→ **Exercise requirements**: Using the listing below, say how many of its lines hold "stanja". Offer nothing beyond the number.

# # # # # # #

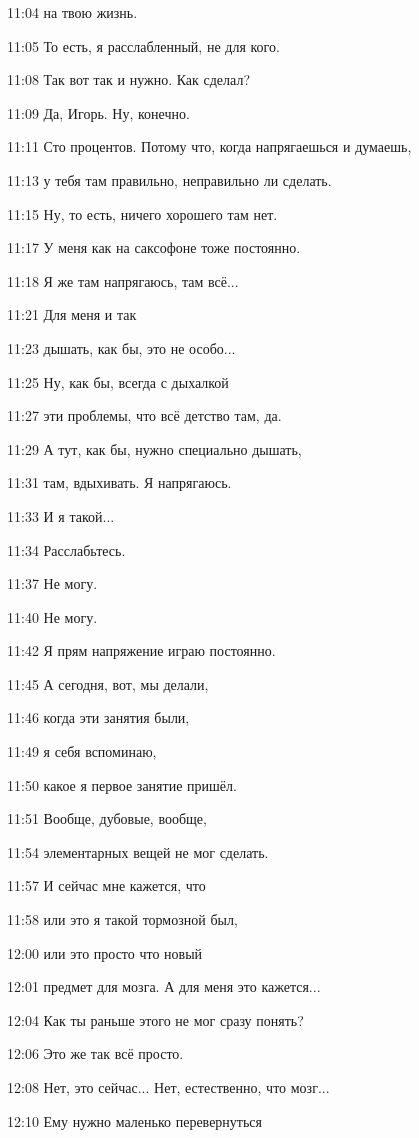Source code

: 11:04
на твою жизнь.

11:05
То есть, я расслабленный, не для кого.

11:08
Так вот так и нужно. Как сделал?

11:09
Да, Игорь. Ну, конечно.

11:11
Сто процентов. Потому что, когда напрягаешься и думаешь,

11:13
у тебя там правильно, неправильно ли сделать.

11:15
Ну, то есть, ничего хорошего там нет.

11:17
У меня как на саксофоне тоже постоянно.

11:18
Я же там напрягаюсь, там всё...

11:21
Для меня и так

11:23
дышать, как бы, это не особо...

11:25
Ну, как бы, всегда с дыхалкой

11:27
эти проблемы, что всё детство там, да.

11:29
А тут, как бы, нужно специально дышать,

11:31
там, вдыхивать. Я напрягаюсь.

11:33
И я такой...

11:34
Расслабьтесь.

11:37
Не могу.

11:40
Не могу.

11:42
Я прям напряжение играю постоянно.

11:45
А сегодня, вот, мы делали,

11:46
когда эти занятия были,

11:49
я себя вспоминаю,

11:50
какое я первое занятие пришёл.

11:51
Вообще, дубовые, вообще,

11:54
элементарных вещей не мог сделать.

11:57
И сейчас мне кажется, что

11:58
или это я такой тормозной был,

12:00
или это просто что новый

12:01
предмет для мозга. А для меня это кажется...

12:04
Как ты раньше этого не мог сразу понять?

12:06
Это же так всё просто.

12:08
Нет, это сейчас... Нет, естественно, что мозг...

12:10
Ему нужно маленько перевернуться

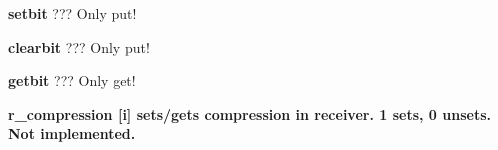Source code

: \begin{DoxyItemize}
\item {\bfseries setbit} ??? Only put!
\end{DoxyItemize}


\begin{DoxyItemize}
\item {\bfseries clearbit } ??? Only put!
\end{DoxyItemize}


\begin{DoxyItemize}
\item {\bfseries getbit } ??? Only get!
\end{DoxyItemize}


\begin{DoxyItemize}
\item {\bfseries r\_\-compression \mbox{[}i\mbox{]} sets/gets compression in receiver. 1 sets, 0 unsets. Not implemented.} 
\end{DoxyItemize}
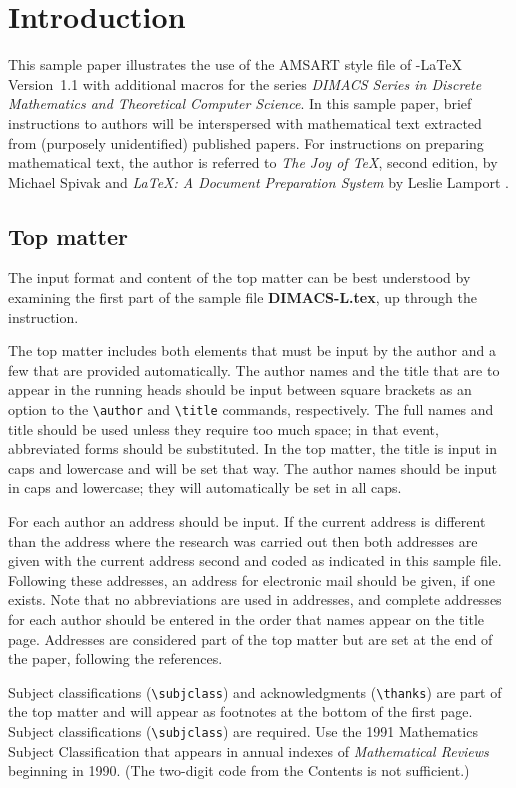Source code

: \section{Introduction}

This sample paper illustrates the use of the AMSART style file of
\AmS-\LaTeX{} Version~1.1 with additional macros for the series {\it
DIMACS Series in Discrete Mathematics and Theoretical Computer Science}.
In this sample paper, brief instructions to authors will be interspersed
with mathematical text extracted from (purposely unidentified) published
papers.  For instructions on preparing mathematical text, the author is
referred to {\it The Joy of \TeX}, second edition, by Michael Spivak
\cite{spivak:jot} and {\it \LaTeX{}: A Document Preparation System} by
Leslie Lamport \cite{lamport:latex}.

\subsection{Top matter}
The input format and content of the top matter can be best understood
by examining the first part of the sample file {\bf DIMACS-L.tex}, up
through the \verb++ instruction.

The top matter includes both elements that must be input by the author and a
few that are provided automatically.  The author names and the title that are
to appear in the running heads should be input between square brackets as an
option to the \verb+\author+ and \verb+\title+ commands, respectively. The full
names and title should be used unless they require too much space; in that
event, abbreviated forms should be substituted. In the top matter, the title is
input in caps and lowercase and will be set that way.  The author names should
be input in caps and lowercase; they will automatically be set in all caps.

For each author an address should be input.  If the current address is
different than the address where the research was carried out then both
addresses are given with the current address second and coded as indicated
in this sample file.   Following these addresses, an
address for electronic mail should be given, if one exists. Note that no
abbreviations are used in addresses, and complete addresses for each author
should be entered in the order that names appear on the title page.  Addresses
are considered part of the top matter but are set at the end of the paper,
following the references.

Subject classifications (\verb+\subjclass+) and acknowledgments
(\verb+\thanks+) are part of the top matter and will appear as footnotes at the
bottom of the first page.  Subject classifications
(\verb+\subjclass+) are required.  Use the 1991 Mathematics Subject Classification
that appears in annual indexes of {\it Mathematical Reviews\/}
beginning in 1990.  (The two-digit code from the Contents is not sufficient.)

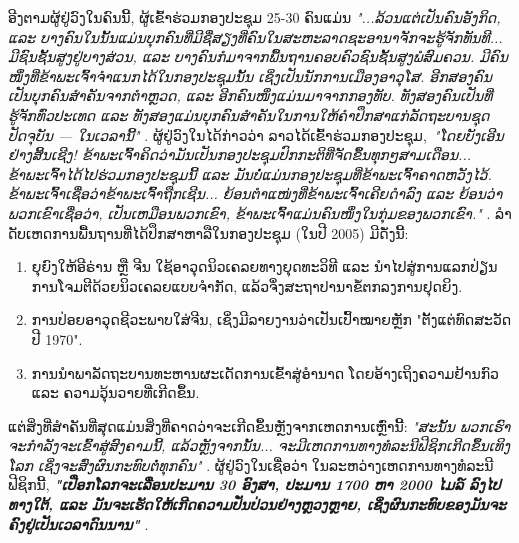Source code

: \documentclass[10pt,twocolumn,letterpaper]{article}
\begin{document}
ອີງຕາມຜູ້ຢູ່ວົງໃນຄົນນີ້, ຜູ້ເຂົ້າຮ່ວມກອງປະຊຸມ 25-30 ຄົນແມ່ນ \textit{"...ລ້ວນແຕ່ເປັນຄົນອັງກິດ, ແລະ ບາງຄົນໃນນັ້ນແມ່ນບຸກຄົນທີ່ມີຊື່ສຽງທີ່ຄົນໃນສະຫະລາດຊະອານາຈັກຈະຮູ້ຈັກທັນທີ... ມີຊົນຊັ້ນສູງຢູ່ບາງສ່ວນ, ແລະ ບາງຄົນກໍມາຈາກພື້ນຖານຄອບຄົວຊົນຊັ້ນສູງພໍສົມຄວນ. ມີຄົນໜຶ່ງທີ່ຂ້າພະເຈົ້າຈຳແນກໄດ້ໃນກອງປະຊຸມນັ້ນ ເຊິ່ງເປັນນັກການເມືອງອາວຸໂສ. ອີກສອງຄົນເປັນບຸກຄົນສຳຄັນຈາກຕຳຫຼວດ, ແລະ ອີກຄົນໜຶ່ງແມ່ນມາຈາກກອງທັບ. ທັງສອງຄົນເປັນທີ່ຮູ້ຈັກທົ່ວປະເທດ ແລະ ທັງສອງແມ່ນບຸກຄົນສຳຄັນໃນການໃຫ້ຄຳປຶກສາແກ່ລັດຖະບານຊຸດປັດຈຸບັນ — ໃນເວລານີ້"} \cite{4}.
ຜູ້ຢູ່ວົງໃນໄດ້ກ່າວວ່າ ລາວໄດ້ເຂົ້າຮ່ວມກອງປະຊຸມ,\ \textit{"ໂດຍບັງເອີນຢ່າງສິ້ນເຊີງ! ຂ້າພະເຈົ້າຄິດວ່າມັນເປັນກອງປະຊຸມປົກກະຕິທີ່ຈັດຂຶ້ນທຸກໆສາມເດືອນ... ຂ້າພະເຈົ້າໄດ້ໄປຮ່ວມກອງປະຊຸມນີ້ ແລະ ມັນບໍ່ແມ່ນກອງປະຊຸມທີ່ຂ້າພະເຈົ້າຄາດຫວັງໄວ້. ຂ້າພະເຈົ້າເຊື່ອວ່າຂ້າພະເຈົ້າຖືກເຊີນ... ຍ້ອນຕໍາແໜ່ງທີ່ຂ້າພະເຈົ້າເຄີຍດໍາລົງ ແລະ ຍ້ອນວ່າພວກເຂົາເຊື່ອວ່າ, ເປັນເຫມືອນພວກເຂົາ, ຂ້າພະເຈົ້າແມ່ນຄົນໜຶ່ງໃນກຸ່ມຂອງພວກເຂົາ."} \cite{4}.
ລໍາດັບເຫດການພື້ນຖານທີ່ໄດ້ປຶກສາຫາລືໃນກອງປະຊຸມ (ໃນປີ 2005) ມີດັ່ງນີ້: 

\begin{flushleft}
\begin{enumerate}
    \item ຍຸຍົງໃຫ້ອີຣ່ານ ຫຼື ຈີນ ໃຊ້ອາວຸດນິວເຄລຍທາງຍຸດທະວິທີ ແລະ ນໍາໄປສູ່ການແລກປ່ຽນການໂຈມຕີດ້ວຍນິວເຄລຍແບບຈໍາກັດ, ແລ້ວຈຶ່ງສະຖາປານາຂໍ້ຕກລງການຢຸດຍິງ.
    \item ການປ່ອຍອາວຸດຊີວະພາບໃສ່ຈີນ, ເຊິ່ງມີລາຍງານວ່າເປັນເປົ້າໝາຍຫຼັກ "ຕັ້ງແຕ່ທົດສະວັດປີ 1970".
    \item ການນໍາພາລັດຖະບານທະຫານຜະເດັດການເຂົ້າສູ່ອໍານາດ ໂດຍອ້າງເຖິງຄວາມຢ້ານກົວ ແລະ ຄວາມວຸ້ນວາຍທີ່ເກີດຂຶ້ນ.
\end{enumerate}
\end{flushleft}

ແຕ່ສິ່ງທີ່ສຳຄັນທີ່ສຸດແມ່ນສິ່ງທີ່ຄາດວ່າຈະເກີດຂຶ້ນຫຼັງຈາກເຫດການເຫຼົ່ານີ້: \textit{"ສະນັ້ນ ພວກເຮົາຈະກຳລັງຈະເຂົ້າສູ່ສົງຄາມນີ້, ແລ້ວຫຼັງຈາກນັ້ນ... ຈະມີເຫດການທາງທໍລະນີຟີຊິກເກີດຂຶ້ນເທິງໂລກ ເຊິ່ງຈະສົ່ງຜົນກະທົບຕໍ່ທຸກຄົນ"} \cite{4}.
ຜູ້ຢູ່ວົງໃນເຊື່ອວ່າ ໃນລະຫວ່າງເຫດການທາງທໍລະນີຟີຊິກນີ້, \textit{\textbf{"ເປືອກໂລກຈະເລື່ອນປະມານ 30 ອົງສາ, ປະມານ 1700 ຫາ 2000 ໄມລ໌ ລົງໄປທາງໃຕ້, ແລະ ມັນຈະເຮັດໃຫ້ເກີດຄວາມປັ່ນປ່ວນຢ່າງຫຼວງຫຼາຍ, ເຊິ່ງຜົນກະທົບຂອງມັນຈະຄົງຢູ່ເປັນເວລາດົນນານ"}} \cite{4}. 
\end{document}
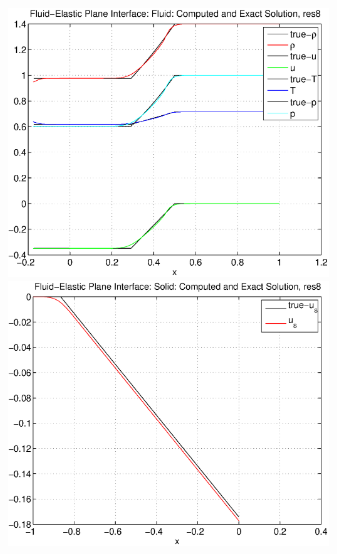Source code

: {
\newcommand{\fwidth}{8.5cm}
\begin{figure}[h]
\includegraphics[width=\fwidth]{fluidElastic_planeInterfaceFluid_res8.eps}
\includegraphics[width=\fwidth]{fluidElastic_planeInterfaceSolid_res8.eps}

\end{figure}}
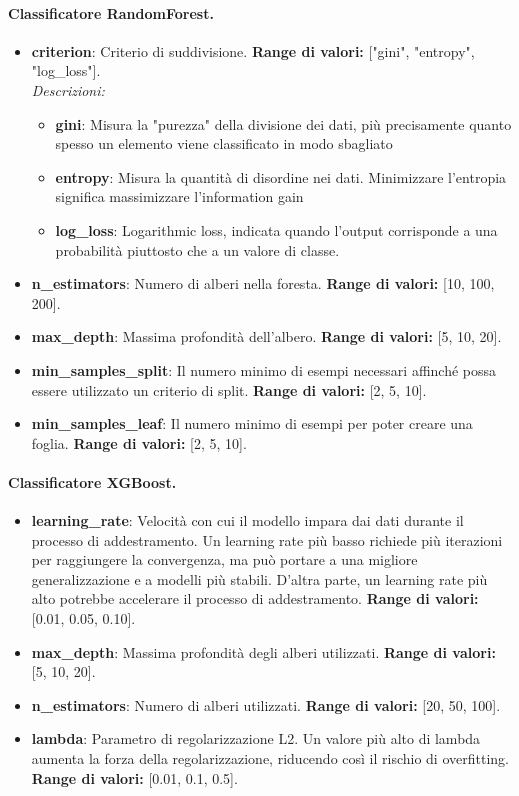 \noindent\paragraph{Classificatore RandomForest.}
\begin{itemize}[leftmargin=*]
    \item \textbf{criterion}: Criterio di suddivisione. \textbf{Range di valori:} ["gini", "entropy", "log\_loss"].\\
          \textit{Descrizioni:}
          \begin{itemize}
              \item \textbf{gini}: Misura la "purezza" della divisione dei dati, più precisamente quanto spesso un elemento viene classificato in modo sbagliato
              \item \textbf{entropy}: Misura la quantità di disordine nei dati. Minimizzare l'entropia significa massimizzare l'information gain
              \item \textbf{log\_loss}: Logarithmic loss, indicata quando l'output corrisponde a
              una probabilità piuttosto che a un valore di classe.
          \end{itemize}
    \item \textbf{n\_estimators}: Numero di alberi nella foresta. \textbf{Range di valori:} [10, 100, 200].
    \item \textbf{max\_depth}: Massima profondità dell'albero. \textbf{Range di valori:} [5, 10, 20].
    \item \textbf{min\_samples\_split}: Il numero minimo di esempi necessari affinché possa essere utilizzato un criterio di split. \textbf{Range di valori:} [2, 5, 10].
    \item \textbf{min\_samples\_leaf}: Il numero minimo di esempi per poter creare una foglia. \textbf{Range di valori:} [2, 5, 10].
\end{itemize}

\noindent\paragraph{Classificatore XGBoost.}
\begin{itemize}[leftmargin=*]
    \item \textbf{learning\_rate}: Velocità con cui il modello impara dai dati durante il processo di addestramento. Un learning rate più basso richiede più iterazioni per raggiungere la convergenza, ma può portare a una migliore generalizzazione e a modelli più stabili. D'altra parte, un learning rate più alto potrebbe accelerare il processo di addestramento. \textbf{Range di valori:} [0.01, 0.05, 0.10].
    \item \textbf{max\_depth}: Massima profondità degli alberi utilizzati. \textbf{Range di valori:} [5, 10, 20].
    \item \textbf{n\_estimators}: Numero di alberi utilizzati. \textbf{Range di valori:} [20, 50, 100].
    \item \textbf{lambda}: Parametro di regolarizzazione L2. Un valore più alto di lambda aumenta la forza della regolarizzazione, riducendo così il rischio di overfitting. \textbf{Range di valori:} [0.01, 0.1, 0.5].
\end{itemize}

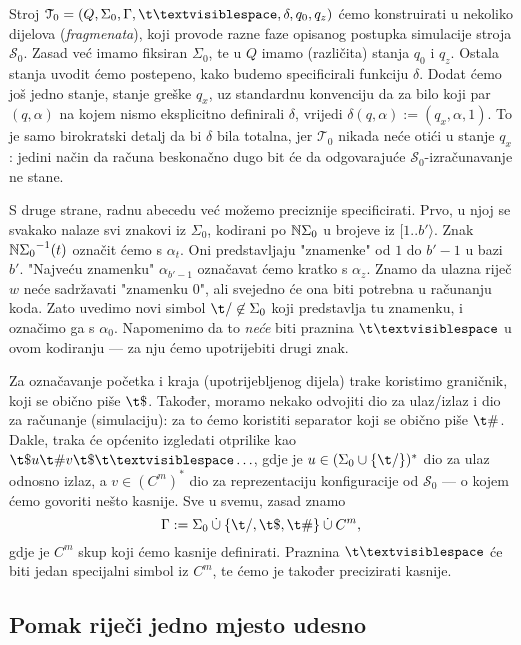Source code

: Stroj $\mathcal T_0=(Q,\Sigma_0,\Gamma,\bl,\delta,q_0,q_z)$ ćemo konstruirati u nekoliko dijelova (\emph{fragmenata}), koji provode razne faze opisanog postupka simulacije stroja $\mathcal S_0$. Zasad već imamo fiksiran $\Sigma_0$, te u $Q$ imamo (različita) stanja $q_0$ i $q_z$.
Ostala stanja uvodit ćemo postepeno, kako budemo specificirali funkciju $\delta$. Dodat ćemo još jedno stanje, stanje greške $q_x$, uz standardnu konvenciju da za bilo koji par $(q,\alpha)$ na kojem nismo eksplicitno definirali $\delta$, vrijedi $\delta(q,\alpha):=(q_x,\alpha,1)$. To je samo birokratski detalj da bi $\delta$ bila totalna, jer $\mathcal T_0$ nikada neće otići u stanje $q_x$: jedini način da računa beskonačno dugo bit će da odgovarajuće $\mathcal S_0$-izračunavanje ne stane.

S druge strane, radnu abecedu već možemo preciznije specificirati. Prvo, u njoj se svakako nalaze svi znakovi iz $\Sigma_0$, kodirani po ${\mathbb N}\Sigma_0$ u brojeve iz $[1..b'\rangle$. Znak ${{\mathbb N}\Sigma_0}^{-1}(t)$ označit ćemo s $\alpha_t$. Oni predstavljaju "znamenke" od $1$ do $b'-1$ u bazi $b'$. "Najveću znamenku" $\alpha_{b'-1}$ označavat ćemo kratko s $\alpha_z$. Znamo da ulazna riječ $w$ neće sadržavati "znamenku $0$", ali svejedno će ona biti potrebna u računanju koda. Zato uvedimo novi simbol $\t/\not\in\Sigma_0$ koji predstavlja tu znamenku, i označimo ga s $\alpha_0$. Napomenimo da to \emph{neće} biti praznina $\bl$ u ovom kodiranju --- za nju ćemo upotrijebiti drugi znak.

Za označavanje početka i kraja (upotrijebljenog dijela) trake koristimo graničnik, koji se obično piše $\t\$$. Također, moramo nekako odvojiti dio za ulaz\slash izlaz i dio za računanje (simulaciju): za to ćemo koristiti separator koji se obično piše $\t\#$. Dakle, traka će općenito izgledati otprilike kao $\t\$u\t\#v\t\$\bl\ldots$, gdje je $u\in(\Sigma_0\cup\{\t/\})^*$ dio za ulaz odnosno izlaz, a $v\in(C^m)^*$ dio za reprezentaciju konfiguracije od $\mathcal S_0$ --- o kojem ćemo govoriti nešto kasnije. Sve u svemu, zasad znamo
\begin{equation}
    \Gamma:=\Sigma_0\mathbin{\dot\cup}\{\t/,\t\$,\t\#\}\mathbin{\dot\cup}C^m\text,
\end{equation}
gdje je $C^m$ skup koji ćemo kasnije definirati. Praznina $\bl$ će biti jedan specijalni simbol iz $C^m$, te ćemo je također precizirati kasnije.

\subsection{Pomak riječi jedno mjesto udesno}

# # # # # # #

→ **Answer for this exercise**: 2